Yes, I have some doubts. I have probably had more to do with the United Nations as an organisation than most "ordinary" people - those not in positions of power. I am well aware of the "individual action" requirement. The United Nations does not do things. Individual member states do.
The United Nations is not about international cooperation. It is about politics, internal, external and international.
Australia wants a seat on the United Nations Human Rights Council. It would put the country on the world stage for human rights for three years - or so some believe.
The reality is that, once there, they could do very little. Australia could raise issues but it is unlikely that they would get debated in depth. The Council is as much about suppressing debate as it is about encouraging it. Countries like Saudi Arabia do not want gender equality debated and they will see that it is not. Countries like Pakistan have powerful forces within them which stifle the education debate. Namibia simply does not have the funds to assist all those disabled by land mines. They don't want that discussed. I could go on.

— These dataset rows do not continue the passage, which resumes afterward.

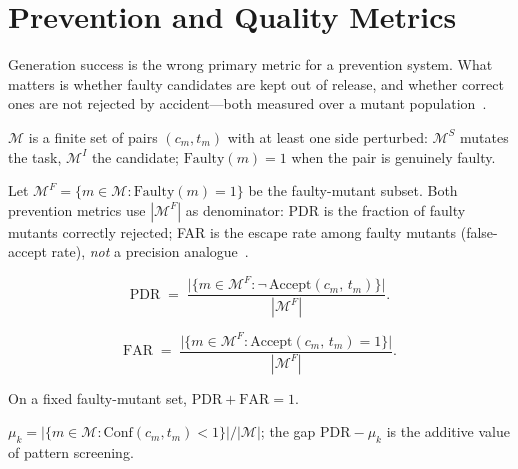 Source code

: \section{Prevention and Quality Metrics}
\label{sec:form:metrics}

Generation success is the wrong primary metric for a prevention system.
What matters is whether faulty candidates are kept out of release, and whether
correct ones are not rejected by accident---both measured over a mutant
population~\citep{demillo1978mutation,ammann2016testing}.

\begin{definition}
\label{def:mutants}
$\mathcal{M}$ is a finite set of pairs $(c_m, t_m)$ with at least one side
perturbed: $\mathcal{M}^S$ mutates the task, $\mathcal{M}^I$ the candidate;
$\mathrm{Faulty}(m)=1$ when the pair is genuinely faulty.
\end{definition}

Let $\mathcal{M}^F = \{m \in \mathcal{M} : \mathrm{Faulty}(m)=1\}$ be the
faulty-mutant subset.
Both prevention metrics use $|\mathcal{M}^F|$ as denominator:
PDR is the fraction of faulty mutants correctly rejected;
FAR is the escape rate among faulty mutants (false-accept rate),
\emph{not} a precision analogue~\citep{okun2013sate4}.

\begin{definition}
\label{def:pdr}
\[
  \mathrm{PDR}
  \;=\;
  \frac{\bigl|\bigl\{m \in \mathcal{M}^F : \neg\,\mathrm{Accept}(c_m,\,t_m)\bigr\}\bigr|}
       {|\mathcal{M}^F|}.
\]
\end{definition}

\begin{definition}
\label{def:far}
\[
  \mathrm{FAR}
  \;=\;
  \frac{\bigl|\bigl\{m \in \mathcal{M}^F :
      \mathrm{Accept}(c_m,\,t_m) = 1
    \bigr\}\bigr|}
       {|\mathcal{M}^F|}.
\]
\end{definition}

On a fixed faulty-mutant set, $\mathrm{PDR}+\mathrm{FAR}=1$.

\begin{definition}
\label{def:mkr}
$\mu_k = |\{m\in\mathcal{M}:\mathrm{Conf}(c_m,t_m)<1\}|/|\mathcal{M}|$;
the gap $\mathrm{PDR}-\mu_k$ is the additive value of pattern screening.
\end{definition}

But there is also Australian politics at work. The President of the Human Rights Commission, President Gillian Triggs, was undermining the idea of a bid yesterday. She used it to push her own agenda, claiming that Australia's record had shown "a decrease in compliance with international law" over the past nine years. The Greens Senator, Richard di Natale, came out with a similar statement. Labor's Foreign Affairs spokesman, Tanya Plibersek, was a little more measured - but only just. All three were using the bid to try and force their view of human rights on the Australian government. It's understandable. They will do it even if it undermines the bid - because it may help to bring down the present government and increase their own power.
Buying a seat on the Human Rights Council will be expensive. Yes, it comes at a cost. Votes are bought, not won. Foreign aid will need to be directed towards countries who will agree to vote for Australia's inclusion. It will have to be directed towards projects that those countries want - not necessarily the projects a country needs.

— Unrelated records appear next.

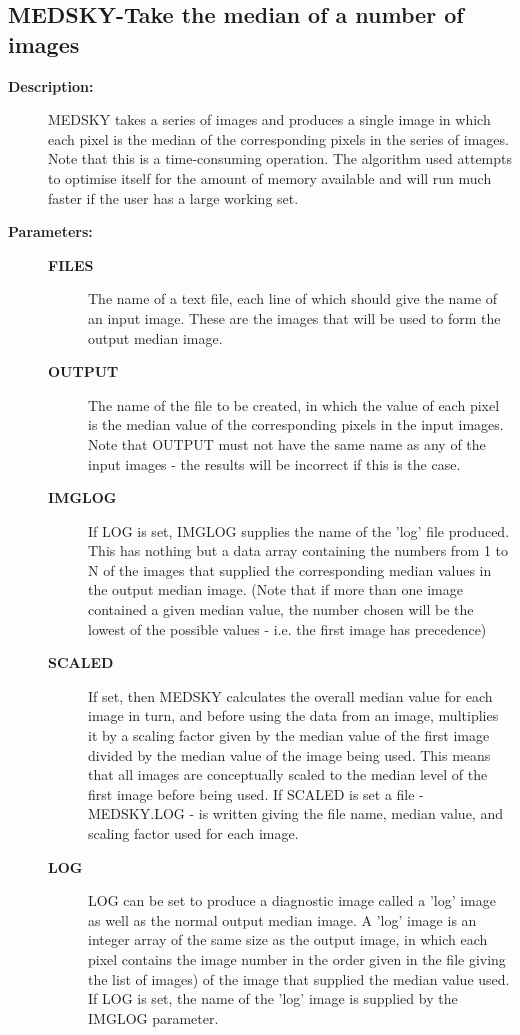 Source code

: \subsection{MEDSKY-\label{MEDSKY}Take the median of a number of images}
\begin{description}

\item [{\bf Description:}]
 MEDSKY takes a series of images and produces a single image in
 which each pixel is the median of the corresponding pixels in the
 series of images.   Note that this is a time-consuming operation.
 The algorithm used attempts to optimise itself for the amount of
 memory available and will run much faster if the user has a large
 working set.

\item [{\bf Parameters:}]
\begin{description}
\item [{\bf FILES}]
 The name of a text file, each line of which
 should give the name of an input image.  These are the
 images that will be used to form the output median image.
\item [{\bf OUTPUT}]
 The name of the file to be created, in
 which the value of each pixel is the median value of the
 corresponding pixels in the input images.  Note that
 OUTPUT must not have the same name as any of the input
 images - the results will be incorrect if this is the
 case.
\item [{\bf IMGLOG}]
 If LOG is set, IMGLOG supplies the name of the 'log'
 file produced.  This has nothing but a data array
 containing the numbers from 1 to N of the images that
 supplied the corresponding median values in the output
 median image.  (Note that if more than one image contained
 a given median value, the number chosen will be the lowest
 of the possible values - i.e. the first image has precedence)
\item [{\bf SCALED}]
 If set, then MEDSKY calculates the overall median value
 for each image in turn, and before using the data from
 an image, multiplies it by a scaling factor given by the
 median value of the first image divided by the median value
 of the image being used.  This means that all images are
 conceptually scaled to the median level of the first image
 before being used.  If SCALED is set a file - MEDSKY.LOG -
 is written giving the file name, median value, and scaling
 factor used for each image.
\item [{\bf LOG}]
 LOG can be set to produce a diagnostic image called
 a 'log' image as well as the normal output median image.
 A 'log' image is an integer array of the same size as the
 output image, in which each pixel contains the image number
 in the order given in the file giving the list of images)
 of the image that supplied the median value used. If LOG
 is set, the name of the 'log' image is supplied by the
 IMGLOG parameter.
\end{description}


\end{description}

I have seen all this happen over and over again.
My own view is that Australia would be better off not making the bid and using the money saved on projects that will allow people to help themselves. That will have a much greater impact.
If anyone doubts that then here is a list of the countries currently on the Human Rights Council. It makes interesting reading doesn't it?
Albania, Algeria, Argentina, Bangladesh, Bolivia, Botswana, Brazil, China, Congo, Côte d'Ivoire, Cuba, El Salvador, Estonia, Ethiopia, France, Gabon, Germany, Ghana, India, Indonesia, Ireland, Japan, Kazakhstan, Kenya, Latvia, Maldives, Mexico, Montenegro, Morocco, Namibia, Netherlands, Nigeria, Pakistan, Paraguay, Portugal, Qatar, Republic of Korea, Russian Federation, Saudi Arabia, Sierra Leone, South Africa, The former Yugoslav Republic of Macedonia, United Arab Emirates, United Kingdom of Great Britain and Northern Ireland, United States, Venezuela, Vietnam.